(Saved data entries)
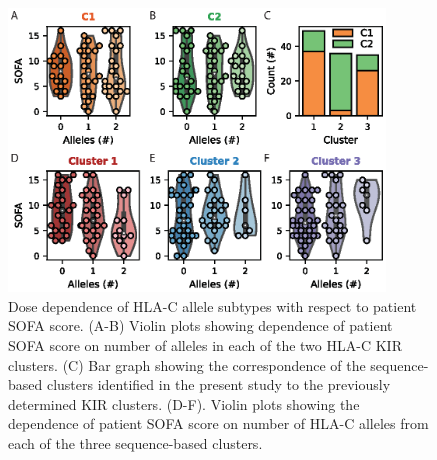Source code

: \documentclass[utf8]{frontiers_suppmat} %
\begin{document}
\begin{figure}[htbp]
\begin{center}
\includegraphics[width=10cm]{FigureS3}
\end{center}
\caption{Dose dependence of HLA-C allele subtypes with respect to patient SOFA score. (A-B) Violin plots showing dependence of patient SOFA score on number of alleles in each of the two HLA-C KIR clusters. (C) Bar graph showing the correspondence of the sequence-based clusters identified in the present study to the previously determined KIR clusters. (D-F). Violin plots showing the dependence of patient SOFA score on number of HLA-C alleles from each of the three sequence-based clusters. }\label{fig:3}
\end{figure}



%
\end{document}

(Work instruction): Transcribe every line of the records exactly. Pictures do not belong in the copy.

(Solution below):
Source code

: \documentclass[utf8]{frontiers_suppmat} %
\begin{document}
\begin{figure}[htbp]
\begin{center}
\includegraphics[width=10cm]{FigureS3}
\end{center}
\caption{Dose dependence of HLA-C allele subtypes with respect to patient SOFA score. (A-B) Violin plots showing dependence of patient SOFA score on number of alleles in each of the two HLA-C KIR clusters. (C) Bar graph showing the correspondence of the sequence-based clusters identified in the present study to the previously determined KIR clusters. (D-F). Violin plots showing the dependence of patient SOFA score on number of HLA-C alleles from each of the three sequence-based clusters. }\label{fig:3}
\end{figure}



%
\end{document}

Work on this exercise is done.